Problem to work on: The answer is the data below, repeated exactly, with no pictures included.

Data provided:
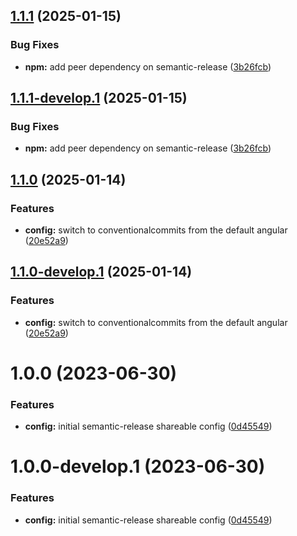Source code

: ## [1.1.1](https://github.com/kuzzleio/semantic-release-config-kuzzle/compare/v1.1.0...v1.1.1) (2025-01-15)

### Bug Fixes

* **npm:** add peer dependency on semantic-release ([3b26fcb](https://github.com/kuzzleio/semantic-release-config-kuzzle/commit/3b26fcbc356f86d6505d8a107c175c0d99780746))

## [1.1.1-develop.1](https://github.com/kuzzleio/semantic-release-config-kuzzle/compare/v1.1.0...v1.1.1-develop.1) (2025-01-15)

### Bug Fixes

* **npm:** add peer dependency on semantic-release ([3b26fcb](https://github.com/kuzzleio/semantic-release-config-kuzzle/commit/3b26fcbc356f86d6505d8a107c175c0d99780746))

## [1.1.0](https://github.com/kuzzleio/semantic-release-config-kuzzle/compare/v1.0.0...v1.1.0) (2025-01-14)

### Features

* **config:** switch to conventionalcommits from the default angular ([20e52a9](https://github.com/kuzzleio/semantic-release-config-kuzzle/commit/20e52a9a4f67e47e57b4d403dc8ab170cde0acd0))

## [1.1.0-develop.1](https://github.com/kuzzleio/semantic-release-config-kuzzle/compare/v1.0.0...v1.1.0-develop.1) (2025-01-14)

### Features

* **config:** switch to conventionalcommits from the default angular ([20e52a9](https://github.com/kuzzleio/semantic-release-config-kuzzle/commit/20e52a9a4f67e47e57b4d403dc8ab170cde0acd0))

# 1.0.0 (2023-06-30)


### Features

* **config:** initial semantic-release shareable config ([0d45549](https://github.com/kuzzleio/semantic-release-config-kuzzle/commit/0d455497dbed49c8ab6a5d2045082bebe33a0065))

# 1.0.0-develop.1 (2023-06-30)


### Features

* **config:** initial semantic-release shareable config ([0d45549](https://github.com/kuzzleio/semantic-release-config-kuzzle/commit/0d455497dbed49c8ab6a5d2045082bebe33a0065))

Result:
Source code

: ## [1.1.1](https://github.com/kuzzleio/semantic-release-config-kuzzle/compare/v1.1.0...v1.1.1) (2025-01-15)

### Bug Fixes

* **npm:** add peer dependency on semantic-release ([3b26fcb](https://github.com/kuzzleio/semantic-release-config-kuzzle/commit/3b26fcbc356f86d6505d8a107c175c0d99780746))

## [1.1.1-develop.1](https://github.com/kuzzleio/semantic-release-config-kuzzle/compare/v1.1.0...v1.1.1-develop.1) (2025-01-15)

### Bug Fixes

* **npm:** add peer dependency on semantic-release ([3b26fcb](https://github.com/kuzzleio/semantic-release-config-kuzzle/commit/3b26fcbc356f86d6505d8a107c175c0d99780746))

## [1.1.0](https://github.com/kuzzleio/semantic-release-config-kuzzle/compare/v1.0.0...v1.1.0) (2025-01-14)

### Features

* **config:** switch to conventionalcommits from the default angular ([20e52a9](https://github.com/kuzzleio/semantic-release-config-kuzzle/commit/20e52a9a4f67e47e57b4d403dc8ab170cde0acd0))

## [1.1.0-develop.1](https://github.com/kuzzleio/semantic-release-config-kuzzle/compare/v1.0.0...v1.1.0-develop.1) (2025-01-14)

### Features

* **config:** switch to conventionalcommits from the default angular ([20e52a9](https://github.com/kuzzleio/semantic-release-config-kuzzle/commit/20e52a9a4f67e47e57b4d403dc8ab170cde0acd0))

# 1.0.0 (2023-06-30)


### Features

* **config:** initial semantic-release shareable config ([0d45549](https://github.com/kuzzleio/semantic-release-config-kuzzle/commit/0d455497dbed49c8ab6a5d2045082bebe33a0065))

# 1.0.0-develop.1 (2023-06-30)


### Features

* **config:** initial semantic-release shareable config ([0d45549](https://github.com/kuzzleio/semantic-release-config-kuzzle/commit/0d455497dbed49c8ab6a5d2045082bebe33a0065))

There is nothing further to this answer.